*** Block opens ***
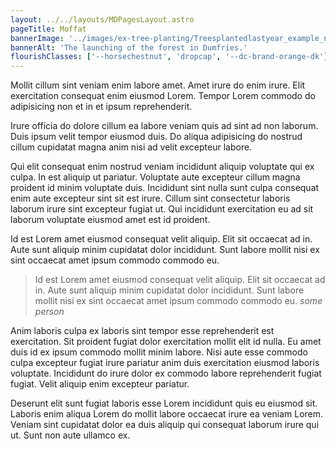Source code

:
 ```yaml
---
layout: ../../layouts/MDPagesLayout.astro
pageTitle: Moffat
bannerImage: '../images/ex-tree-planting/Treesplantedlastyear_example_notRTDGplantings.jpg'
bannerAlt: 'The launching of the forest in Dumfries.'
flourishClasses: ['--horsechestnut', 'dropcap', '--dc-brand-orange-dk']
---
```


Mollit cillum sint veniam enim labore amet. Amet irure do enim irure. Elit exercitation consequat enim eiusmod Lorem. Tempor Lorem commodo do adipisicing non et in et ipsum reprehenderit.

Irure officia do dolore cillum ea labore veniam quis ad sint ad non laborum. Duis ipsum velit tempor eiusmod duis. Do aliqua adipisicing do nostrud cillum cupidatat magna anim nisi ad velit excepteur labore.

Qui elit consequat enim nostrud veniam incididunt aliquip voluptate qui ex culpa. In est aliquip ut pariatur. Voluptate aute excepteur cillum magna proident id minim voluptate duis. Incididunt sint nulla sunt culpa consequat enim aute excepteur sint sit est irure. Cillum sint consectetur laboris laborum irure sint excepteur fugiat ut. Qui incididunt exercitation eu ad sit laborum voluptate eiusmod amet est id proident.

Id est Lorem amet eiusmod consequat velit aliquip. Elit sit occaecat ad in. Aute sunt aliquip minim cupidatat dolor incididunt. Sunt labore mollit nisi ex sint occaecat amet ipsum commodo commodo eu.

> Id est Lorem amet eiusmod consequat velit aliquip. Elit sit occaecat ad in. Aute sunt aliquip minim
> cupidatat dolor incididunt. Sunt labore mollit nisi ex sint occaecat amet ipsum commodo commodo eu.
> <cite>some person</cite>

Anim laboris culpa ex laboris sint tempor esse reprehenderit est exercitation. Sit proident fugiat dolor exercitation mollit elit id nulla. Eu amet duis id ex ipsum commodo mollit minim labore. Nisi aute esse commodo culpa excepteur fugiat irure pariatur anim duis exercitation eiusmod laboris voluptate. Incididunt do irure dolor ex commodo labore reprehenderit fugiat fugiat. Velit aliquip enim excepteur pariatur.

Deserunt elit sunt fugiat laboris esse Lorem incididunt quis eu eiusmod sit. Laboris enim aliqua Lorem do mollit labore occaecat irure ea veniam Lorem. Veniam sint cupidatat dolor ea duis aliquip qui consequat laborum irure qui ut. Sunt non aute ullamco ex.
*** Block closes ***
▶ **Problem**
What you output should match the records line for line, minus the pictures.

▶ **Answer to this problem**
Source code

:
 ```yaml
---
layout: ../../layouts/MDPagesLayout.astro
pageTitle: Moffat
bannerImage: '../images/ex-tree-planting/Treesplantedlastyear_example_notRTDGplantings.jpg'
bannerAlt: 'The launching of the forest in Dumfries.'
flourishClasses: ['--horsechestnut', 'dropcap', '--dc-brand-orange-dk']
---
```


Mollit cillum sint veniam enim labore amet. Amet irure do enim irure. Elit exercitation consequat enim eiusmod Lorem. Tempor Lorem commodo do adipisicing non et in et ipsum reprehenderit.

Irure officia do dolore cillum ea labore veniam quis ad sint ad non laborum. Duis ipsum velit tempor eiusmod duis. Do aliqua adipisicing do nostrud cillum cupidatat magna anim nisi ad velit excepteur labore.

Qui elit consequat enim nostrud veniam incididunt aliquip voluptate qui ex culpa. In est aliquip ut pariatur. Voluptate aute excepteur cillum magna proident id minim voluptate duis. Incididunt sint nulla sunt culpa consequat enim aute excepteur sint sit est irure. Cillum sint consectetur laboris laborum irure sint excepteur fugiat ut. Qui incididunt exercitation eu ad sit laborum voluptate eiusmod amet est id proident.

Id est Lorem amet eiusmod consequat velit aliquip. Elit sit occaecat ad in. Aute sunt aliquip minim cupidatat dolor incididunt. Sunt labore mollit nisi ex sint occaecat amet ipsum commodo commodo eu.

> Id est Lorem amet eiusmod consequat velit aliquip. Elit sit occaecat ad in. Aute sunt aliquip minim
> cupidatat dolor incididunt. Sunt labore mollit nisi ex sint occaecat amet ipsum commodo commodo eu.
> <cite>some person</cite>

Anim laboris culpa ex laboris sint tempor esse reprehenderit est exercitation. Sit proident fugiat dolor exercitation mollit elit id nulla. Eu amet duis id ex ipsum commodo mollit minim labore. Nisi aute esse commodo culpa excepteur fugiat irure pariatur anim duis exercitation eiusmod laboris voluptate. Incididunt do irure dolor ex commodo labore reprehenderit fugiat fugiat. Velit aliquip enim excepteur pariatur.

Deserunt elit sunt fugiat laboris esse Lorem incididunt quis eu eiusmod sit. Laboris enim aliqua Lorem do mollit labore occaecat irure ea veniam Lorem. Veniam sint cupidatat dolor ea duis aliquip qui consequat laborum irure qui ut. Sunt non aute ullamco ex.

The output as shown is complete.